Posted by Anonymous on Thu, 04/23/2015 - 19:05
What is it called when an

What is it called when an author uses specific words to tell time, such as, "Then it happened." These specific words allow the readers to assume that something happened immediately. What is this literary device called if it even exists? Thanks.

Posted by Anonymous on Mon, 04/20/2015 - 22:45
The term in linguistics that

The term in linguistics that describes this is deixis--when you have to know the context, particularly time and place, in order to understand the meaning of a word.

Back in 10 minutes. (when did the clock start ticking?)
Put the book over there. (where is "there"?)

Posted by Anonymous on Thu, 05/14/2015 - 22:34
please help me

what language device is this
"even her name sounded sweet"
it's from the secret river by kate grenville

Posted by Anonymous on Sat, 04/18/2015 - 12:50
it's alliteration

"sounded sweet", that's alliteration. the repetition of a sound

Posted by Anonymous on Tue, 04/21/2015 - 21:00
story to sum up person

what is the name of the kind of story which sums up, with one incident, the entire personality of the character? one incident which reveals the person's values.

Posted by Anonymous on Thu, 04/16/2015 - 14:45
What literary device is this?

"And stole my heart away completely"

Posted by Anonymous on Wed, 04/15/2015 - 04:53
personification / figurative

personification / figurative language etc

Posted by Anonymous on Mon, 04/20/2015 - 09:09
What liteary device is being used?

Their voices knotted and tangled, blocking one another so that everything and nothing was being said at once?

Posted by Anonymous on Tue, 04/14/2015 - 00:32
I think it's an oxymoron

"everything and nothing being said at once", that's an oxymoron.

Posted by Anonymous on Tue, 04/21/2015 - 21:02
idiom

My English etcher told us about something called an idiom but I can't remember what is was. so what is an idiom?

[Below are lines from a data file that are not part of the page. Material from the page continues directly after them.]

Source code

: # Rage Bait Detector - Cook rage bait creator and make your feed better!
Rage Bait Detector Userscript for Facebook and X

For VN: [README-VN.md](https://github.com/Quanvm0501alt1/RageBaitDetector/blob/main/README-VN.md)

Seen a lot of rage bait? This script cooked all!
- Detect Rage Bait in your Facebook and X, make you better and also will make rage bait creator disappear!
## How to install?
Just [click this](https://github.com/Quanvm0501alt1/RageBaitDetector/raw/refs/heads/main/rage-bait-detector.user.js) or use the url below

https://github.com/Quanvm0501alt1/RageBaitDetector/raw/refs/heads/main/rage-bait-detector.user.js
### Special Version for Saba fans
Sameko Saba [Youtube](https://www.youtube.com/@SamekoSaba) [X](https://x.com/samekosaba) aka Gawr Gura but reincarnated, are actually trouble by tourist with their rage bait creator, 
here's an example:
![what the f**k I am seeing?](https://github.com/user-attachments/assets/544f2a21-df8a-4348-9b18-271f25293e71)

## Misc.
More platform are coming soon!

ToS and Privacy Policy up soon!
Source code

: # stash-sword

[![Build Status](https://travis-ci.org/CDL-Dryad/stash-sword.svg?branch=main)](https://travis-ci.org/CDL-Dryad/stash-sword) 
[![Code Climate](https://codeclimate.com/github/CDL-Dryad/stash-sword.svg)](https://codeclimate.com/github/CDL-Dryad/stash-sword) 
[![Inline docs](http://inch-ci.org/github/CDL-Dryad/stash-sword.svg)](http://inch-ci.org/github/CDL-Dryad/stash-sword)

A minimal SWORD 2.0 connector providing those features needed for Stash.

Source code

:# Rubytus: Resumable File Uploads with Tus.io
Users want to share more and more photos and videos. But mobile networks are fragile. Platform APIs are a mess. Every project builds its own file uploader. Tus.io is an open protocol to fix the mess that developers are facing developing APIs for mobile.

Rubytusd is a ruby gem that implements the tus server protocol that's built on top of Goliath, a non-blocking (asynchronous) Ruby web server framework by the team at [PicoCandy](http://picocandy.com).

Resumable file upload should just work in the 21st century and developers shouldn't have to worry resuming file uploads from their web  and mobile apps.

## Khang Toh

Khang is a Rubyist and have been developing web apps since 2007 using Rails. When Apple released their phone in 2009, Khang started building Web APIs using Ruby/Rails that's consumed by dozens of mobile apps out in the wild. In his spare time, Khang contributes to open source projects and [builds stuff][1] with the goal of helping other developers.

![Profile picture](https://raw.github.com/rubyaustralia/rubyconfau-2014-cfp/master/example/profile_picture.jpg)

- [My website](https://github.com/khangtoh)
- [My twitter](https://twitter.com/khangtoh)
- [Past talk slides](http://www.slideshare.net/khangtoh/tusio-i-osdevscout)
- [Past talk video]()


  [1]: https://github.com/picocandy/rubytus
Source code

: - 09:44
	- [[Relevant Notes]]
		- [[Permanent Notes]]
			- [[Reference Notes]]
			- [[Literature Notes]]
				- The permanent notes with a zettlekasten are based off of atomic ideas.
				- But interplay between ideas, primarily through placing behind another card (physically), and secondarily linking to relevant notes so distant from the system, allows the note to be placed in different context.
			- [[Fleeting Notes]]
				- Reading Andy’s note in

Posted by Anonymous on Thu, 04/09/2015 - 12:53
idiom

An idiom is a phrase or fixed expression that has a figurative, or sometimes literal, meaning.

Posted by Anonymous on Thu, 04/23/2015 - 20:06
Which literary devices is

Which literary devices is knowledge is power, save yourself

Posted by Anonymous on Thu, 04/09/2015 - 02:16
Peter Cottontail

I can't remember the literary device used here:

He’s got jelly beans for Tommy
Colored eggs for sister Sue
There’s an orchid for your mommy
And an Easter bonnet, too.

Neither he nor I have a sister Sue. Who are these people!
The lyricist is using them to represent all sisters and boys.

Anyone know what that device is called?

Posted by Anonymous on Fri, 04/03/2015 - 06:39
Symbolism?

This may be symbolism.
Tommy a symbol for all boys/brothers?
Sue a symbol all sisters?

People can be symbols. Like Ronald Reagan as a symbol of forgetfulness:
I forgot I illegally supported Contra death squads;
I forgot AIDS was a problem;
I forgot I tripled the Gross National Debt.
I hope everybody forgets this.

Posted by Anonymous on Sun, 04/05/2015 - 17:12
A thirsty glass

What is the literary devices used in 'a thirsty glass' ?
Synecdoche or Metonymy or Transferred Epithet or Hyperbole ??

Posted by Anonymous on Thu, 03/12/2015 - 13:04
Transferred Epithet

As the characteristic of being thirsty is transferred to the glass
In fact, we could call it an Anthropomorphism.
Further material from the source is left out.